Ordinairement, Katchiba, qui éprouvait de la difficulté à marcher, voyageait porté sur le dos d’un de ses vigoureux sujets, et suivi de deux hommes de rechange, qui servaient alternativement de guides et de montures. Une de ses femmes l’accompagnait, avec une jarre de bière, dont il buvait assez copieusement pour que, s’il faut en croire la chronique, il fût souvent nécessaire que deux hommes, au lieu d’un, prissent le soin de le porter. Un jour, sous prétexte d’en imposer à ses sujets et d’obtenir plus aisément de leur libéralité des poulets à l’usage de ma femme, il emprunta un de mes chevaux ; mais l’animal peu accoutumé aux allures d’un tel cavalier le jeta assez rudement par terre, d’où Katchiba conclut qu’il serait plus sûr pour sa santé de se contenter de monter sur un âne, qu’escorteraient deux de mes hommes.

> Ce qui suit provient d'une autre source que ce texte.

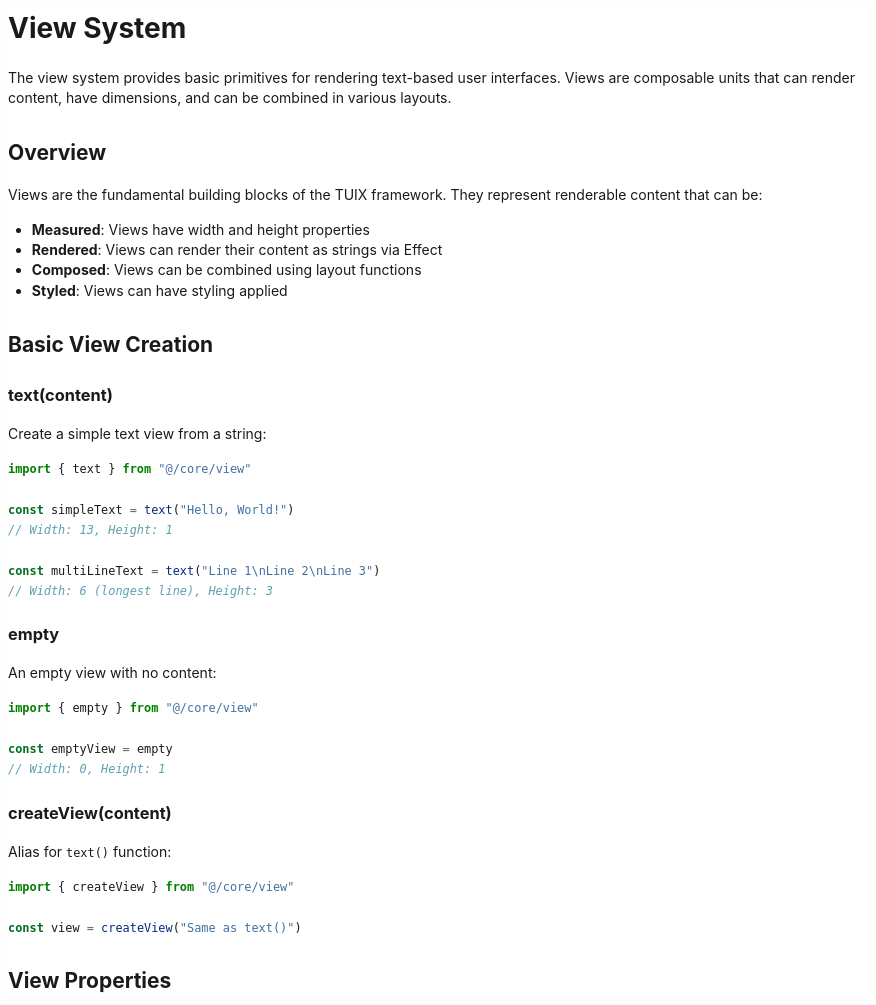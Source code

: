 # View System

The view system provides basic primitives for rendering text-based user interfaces. Views are composable units that can render content, have dimensions, and can be combined in various layouts.

## Overview

Views are the fundamental building blocks of the TUIX framework. They represent renderable content that can be:

- **Measured**: Views have width and height properties
- **Rendered**: Views can render their content as strings via Effect
- **Composed**: Views can be combined using layout functions
- **Styled**: Views can have styling applied

## Basic View Creation

### text(content)

Create a simple text view from a string:

```typescript
import { text } from "@/core/view"

const simpleText = text("Hello, World!")
// Width: 13, Height: 1

const multiLineText = text("Line 1\nLine 2\nLine 3")
// Width: 6 (longest line), Height: 3
```

### empty

An empty view with no content:

```typescript
import { empty } from "@/core/view"

const emptyView = empty
// Width: 0, Height: 1
```

### createView(content)

Alias for `text()` function:

```typescript
import { createView } from "@/core/view"

const view = createView("Same as text()")
```

## View Properties
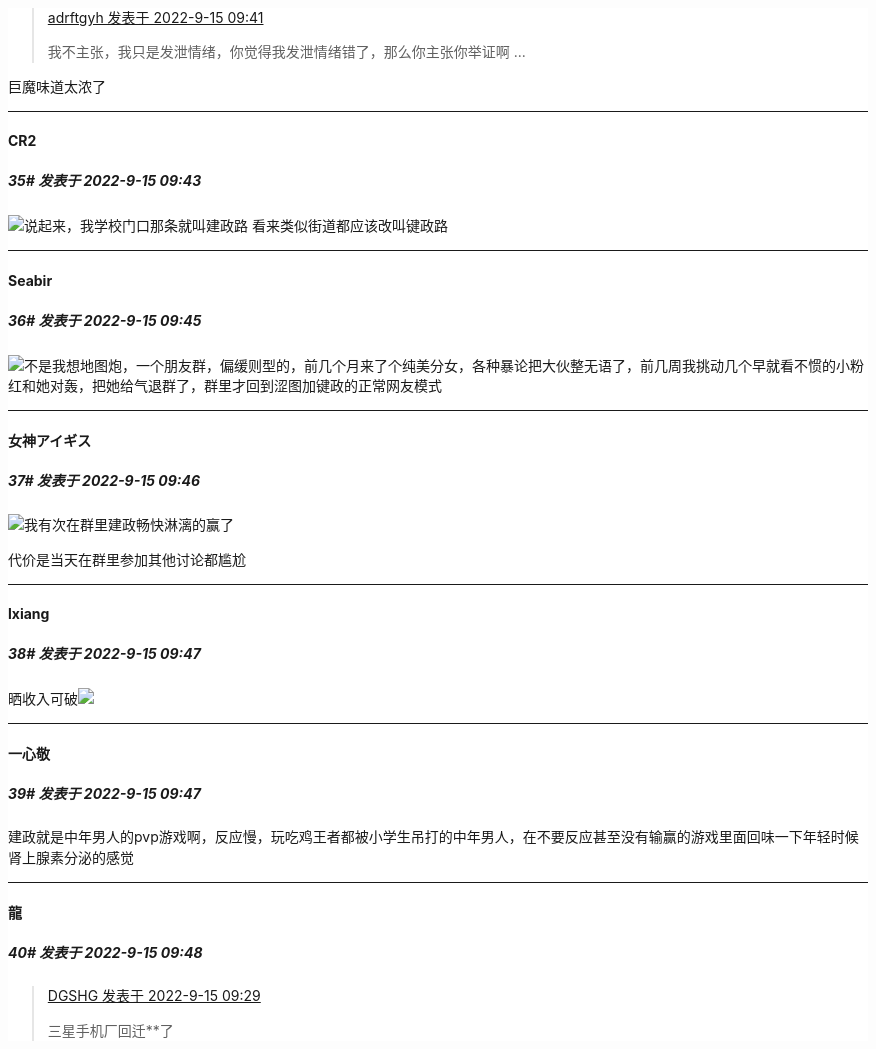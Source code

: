 <blockquote><a href="httphttps://bbs.saraba1st.com/2b/forum.php?mod=redirect&amp;goto=findpost&amp;pid=57492479&amp;ptid=2093288" target="_blank">adrftgyh 发表于 2022-9-15 09:41</a>

我不主张，我只是发泄情绪，你觉得我发泄情绪错了，那么你主张你举证啊 ...</blockquote>
巨魔味道太浓了

*****

####  CR2  
##### 35#       发表于 2022-9-15 09:43

<img src="https://static.saraba1st.com/image/smiley/face2017/002.png" referrerpolicy="no-referrer">说起来，我学校门口那条就叫建政路
看来类似街道都应该改叫键政路

*****

####  Seabir  
##### 36#       发表于 2022-9-15 09:45

<img src="https://static.saraba1st.com/image/smiley/face2017/036.png" referrerpolicy="no-referrer">不是我想地图炮，一个朋友群，偏缓则型的，前几个月来了个纯美分女，各种暴论把大伙整无语了，前几周我挑动几个早就看不惯的小粉红和她对轰，把她给气退群了，群里才回到涩图加键政的正常网友模式

*****

####  女神アイギス  
##### 37#       发表于 2022-9-15 09:46

<img src="https://static.saraba1st.com/image/smiley/face2017/067.png" referrerpolicy="no-referrer">我有次在群里建政畅快淋漓的赢了

代价是当天在群里参加其他讨论都尴尬

*****

####  lxiang  
##### 38#       发表于 2022-9-15 09:47

晒收入可破<img src="https://static.saraba1st.com/image/smiley/face2017/049.png" referrerpolicy="no-referrer">

*****

####  一心敬  
##### 39#       发表于 2022-9-15 09:47

建政就是中年男人的pvp游戏啊，反应慢，玩吃鸡王者都被小学生吊打的中年男人，在不要反应甚至没有输赢的游戏里面回味一下年轻时候肾上腺素分泌的感觉

*****

####  龍  
##### 40#       发表于 2022-9-15 09:48

<blockquote><a href="httphttps://bbs.saraba1st.com/2b/forum.php?mod=redirect&amp;goto=findpost&amp;pid=57492278&amp;ptid=2093288" target="_blank">DGSHG 发表于 2022-9-15 09:29</a>

三星手机厂回迁**了
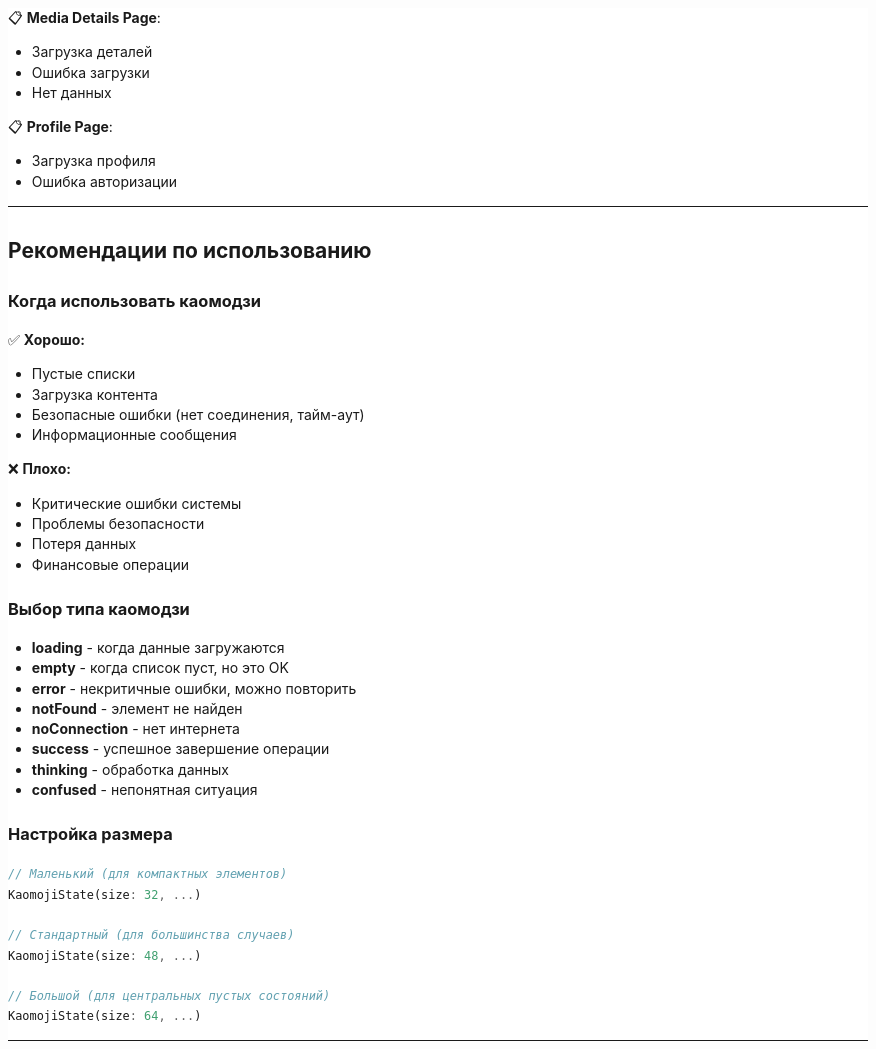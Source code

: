 📋 **Media Details Page**:
- Загрузка деталей
- Ошибка загрузки
- Нет данных

📋 **Profile Page**:
- Загрузка профиля
- Ошибка авторизации

---

## Рекомендации по использованию

### Когда использовать каомодзи

✅ **Хорошо:**
- Пустые списки
- Загрузка контента
- Безопасные ошибки (нет соединения, тайм-аут)
- Информационные сообщения

❌ **Плохо:**
- Критические ошибки системы
- Проблемы безопасности
- Потеря данных
- Финансовые операции

### Выбор типа каомодзи

- **loading** - когда данные загружаются
- **empty** - когда список пуст, но это OK
- **error** - некритичные ошибки, можно повторить
- **notFound** - элемент не найден
- **noConnection** - нет интернета
- **success** - успешное завершение операции
- **thinking** - обработка данных
- **confused** - непонятная ситуация

### Настройка размера

```dart
// Маленький (для компактных элементов)
KaomojiState(size: 32, ...)

// Стандартный (для большинства случаев)
KaomojiState(size: 48, ...)

// Большой (для центральных пустых состояний)
KaomojiState(size: 64, ...)
```

---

Du reste, il faisait, on peut le dire à la lettre, la pluie et le beau temps dans sa tribu, pouvoir que les indigènes reconnaissent généralement à leur chef, depuis le Latouka jusqu’au lac N’gami. Suivant la saison, Katchiba demande à ses sujets les denrées dont il a besoin. Dans la sécheresse, il leur dit : 1 Point de chèvres, point de pluie ; » dans la saison pluvieuse : « Si vous ne me donnez pas de blé, vous n’aurez pas de beau temps. » Une fois, pendant mon second séjour à Obbo, ses sujets se soulevèrent parce que l’eau ne tombait pas. Katchiba vint me trouver : « Ils n’auront pas d’eau, dit-il d’abord, que quand ils auront fait mes provisions ; » puis, changeant de ton, il ajouta : « Et vous, ne savez-vous pas faire tomber la pluie ? » Évidemment la crainte de ses sujets irrités le portait à me demander une consultation. Comme j’avais remarqué que, depuis plusieurs jours, des nuages montaient à l’horizon dans l’après-midi, je lui répondis que, suivant moi, d’ici à quelques jours il n’y aurait pas de pluie prolongée, mais bien quelques averses. « C’est justement mon avis ! répondit-il enchanté. Si mes sujets m’amènent des chèvres ce soir et du blé demain, ils auront une averse dans quatre ou cinq jours ; » puis il me fit siffler deux fois entre mes doigts, ce que je fis avec un bruit de locomotive ; et il partit, ne doutant pas du succès de sa démarche et de mon intervention.